There are various forms of activity that are described as user involvement. There are also a multitude of means by which user involvement is undertaken. There are significant issues in practicing effective user involvement.
The involvement of people who use services in evaluating and improving services is now common practice. There is general agreement that user involvement of this kind is fundamental to service improvement. In large parts of the public sector, including the NHS, such involvement is required. Regulatory bodies expect that user involvement is practiced within some services.
Other forms of involvement have also developed in the drugs field. This has meant that people are not only involved in service evaluation and improvement of the services they are using. People who have personal experience of problem substance use (see lived experience) can be involved in the design, commissioning, management and delivery of services and in the development of wider service provision and the development of policy.
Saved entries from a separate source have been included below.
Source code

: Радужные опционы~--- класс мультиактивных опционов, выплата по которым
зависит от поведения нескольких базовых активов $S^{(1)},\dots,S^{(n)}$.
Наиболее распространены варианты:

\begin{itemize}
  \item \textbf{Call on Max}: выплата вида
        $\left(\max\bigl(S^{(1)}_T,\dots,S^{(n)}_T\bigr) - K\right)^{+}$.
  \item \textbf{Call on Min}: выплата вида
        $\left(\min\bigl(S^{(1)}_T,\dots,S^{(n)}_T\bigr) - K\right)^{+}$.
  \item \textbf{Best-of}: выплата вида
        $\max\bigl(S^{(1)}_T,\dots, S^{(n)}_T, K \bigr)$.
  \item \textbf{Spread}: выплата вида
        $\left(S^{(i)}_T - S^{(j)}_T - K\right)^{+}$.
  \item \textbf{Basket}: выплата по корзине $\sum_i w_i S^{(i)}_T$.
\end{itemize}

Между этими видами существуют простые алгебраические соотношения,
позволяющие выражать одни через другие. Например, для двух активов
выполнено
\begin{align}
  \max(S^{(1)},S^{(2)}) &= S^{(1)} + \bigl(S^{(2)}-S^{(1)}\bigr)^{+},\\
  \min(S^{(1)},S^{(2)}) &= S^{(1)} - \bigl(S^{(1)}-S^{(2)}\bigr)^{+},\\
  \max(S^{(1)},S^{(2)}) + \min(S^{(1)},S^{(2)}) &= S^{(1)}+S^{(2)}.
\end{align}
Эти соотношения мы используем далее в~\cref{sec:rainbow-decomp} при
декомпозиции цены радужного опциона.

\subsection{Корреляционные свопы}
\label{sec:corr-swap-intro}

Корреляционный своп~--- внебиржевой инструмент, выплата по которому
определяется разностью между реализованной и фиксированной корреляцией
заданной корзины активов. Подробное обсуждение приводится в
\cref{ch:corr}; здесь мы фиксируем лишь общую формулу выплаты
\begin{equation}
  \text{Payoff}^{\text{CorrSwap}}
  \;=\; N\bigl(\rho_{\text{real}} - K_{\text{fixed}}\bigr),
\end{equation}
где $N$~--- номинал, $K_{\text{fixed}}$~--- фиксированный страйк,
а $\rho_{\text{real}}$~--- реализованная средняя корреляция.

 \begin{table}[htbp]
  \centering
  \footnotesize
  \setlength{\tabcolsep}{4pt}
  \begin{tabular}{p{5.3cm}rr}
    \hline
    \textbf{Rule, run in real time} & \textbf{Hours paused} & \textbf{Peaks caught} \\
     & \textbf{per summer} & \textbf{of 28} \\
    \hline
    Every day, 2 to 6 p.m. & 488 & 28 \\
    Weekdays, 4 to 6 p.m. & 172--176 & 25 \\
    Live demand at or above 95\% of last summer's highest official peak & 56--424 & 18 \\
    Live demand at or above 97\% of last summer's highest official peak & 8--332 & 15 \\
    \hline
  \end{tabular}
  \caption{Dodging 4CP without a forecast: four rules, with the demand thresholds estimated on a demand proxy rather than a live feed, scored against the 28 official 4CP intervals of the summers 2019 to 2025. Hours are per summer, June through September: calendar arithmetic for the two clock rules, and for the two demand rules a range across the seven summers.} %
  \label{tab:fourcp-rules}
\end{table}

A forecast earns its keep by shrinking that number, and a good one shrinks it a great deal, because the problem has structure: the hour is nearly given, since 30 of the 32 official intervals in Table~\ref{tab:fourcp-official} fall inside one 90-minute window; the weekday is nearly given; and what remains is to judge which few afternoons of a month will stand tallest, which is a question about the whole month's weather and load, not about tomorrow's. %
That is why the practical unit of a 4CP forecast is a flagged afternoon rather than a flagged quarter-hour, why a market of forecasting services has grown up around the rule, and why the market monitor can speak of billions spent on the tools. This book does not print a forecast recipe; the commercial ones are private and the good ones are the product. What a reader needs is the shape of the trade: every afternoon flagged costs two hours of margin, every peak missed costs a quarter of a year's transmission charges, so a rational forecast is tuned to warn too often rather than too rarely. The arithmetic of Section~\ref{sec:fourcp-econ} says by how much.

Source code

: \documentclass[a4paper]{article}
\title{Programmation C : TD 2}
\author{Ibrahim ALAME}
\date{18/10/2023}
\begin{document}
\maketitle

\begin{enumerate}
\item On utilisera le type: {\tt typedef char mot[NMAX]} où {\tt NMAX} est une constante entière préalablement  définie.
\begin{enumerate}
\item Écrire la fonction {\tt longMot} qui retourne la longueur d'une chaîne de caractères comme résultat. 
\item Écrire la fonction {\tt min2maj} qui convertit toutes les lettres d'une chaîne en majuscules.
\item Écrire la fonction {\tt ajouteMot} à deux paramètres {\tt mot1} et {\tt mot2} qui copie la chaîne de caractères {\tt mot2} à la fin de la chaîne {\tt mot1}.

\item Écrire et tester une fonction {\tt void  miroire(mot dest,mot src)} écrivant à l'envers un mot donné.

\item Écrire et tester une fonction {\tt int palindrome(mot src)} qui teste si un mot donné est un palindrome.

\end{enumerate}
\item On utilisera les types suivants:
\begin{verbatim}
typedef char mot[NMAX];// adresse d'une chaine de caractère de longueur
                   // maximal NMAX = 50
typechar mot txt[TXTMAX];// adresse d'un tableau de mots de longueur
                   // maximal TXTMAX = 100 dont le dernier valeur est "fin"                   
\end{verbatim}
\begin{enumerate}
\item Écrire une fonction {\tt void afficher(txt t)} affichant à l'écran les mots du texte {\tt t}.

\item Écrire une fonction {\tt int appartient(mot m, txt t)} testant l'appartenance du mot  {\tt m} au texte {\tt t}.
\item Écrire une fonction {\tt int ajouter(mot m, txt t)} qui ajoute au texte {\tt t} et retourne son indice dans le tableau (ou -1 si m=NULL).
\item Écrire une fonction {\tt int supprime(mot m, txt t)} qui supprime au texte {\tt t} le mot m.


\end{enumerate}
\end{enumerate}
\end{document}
This has led to various contested areas:
Who can be involved? Apart from people currently using services, the user involvement activity described above may, for some, also include;
- people who have who have previously used the service but no longer use it. This may include people who no longer require the service. There is an issue here surely of the currency of their knowledge of the service. If they are ‘graduates’ of the service their experiences may be untypical – have they benefitted or been failed by the service? Is this experience representative? Have they a perspective now which is not the perspective they had at the time they were engaged with the service and, perhaps, the general perspective of people at the time they use the service? Are they representative of the people using the service now?
- people who are not using a service but would be eligible and would perhaps benefit from using the service. This work may develop insight as to why services are inaccessible or unacceptable for some people.
- People excluded from current service provision.
There is also contestation of the methodologies of user involvement.
Should people be invited and supported into existing decision-making processes – meetings involving professionals and have ‘a seat at the table’. How are people supported to do this and what are the real power dynamics in the status of people around that table? How representative of people using services are such ‘users’? In professionalising their input, do they become less representative?
Should consultation processes include a wider range of people who are not interested in or able to attend and contribute to a long series of formal meetings with professionals using jargon
etc. but whose experiences and opinions can be captured in other ways and be represented by other peers? Peer research is designed to explore the potential of this approach.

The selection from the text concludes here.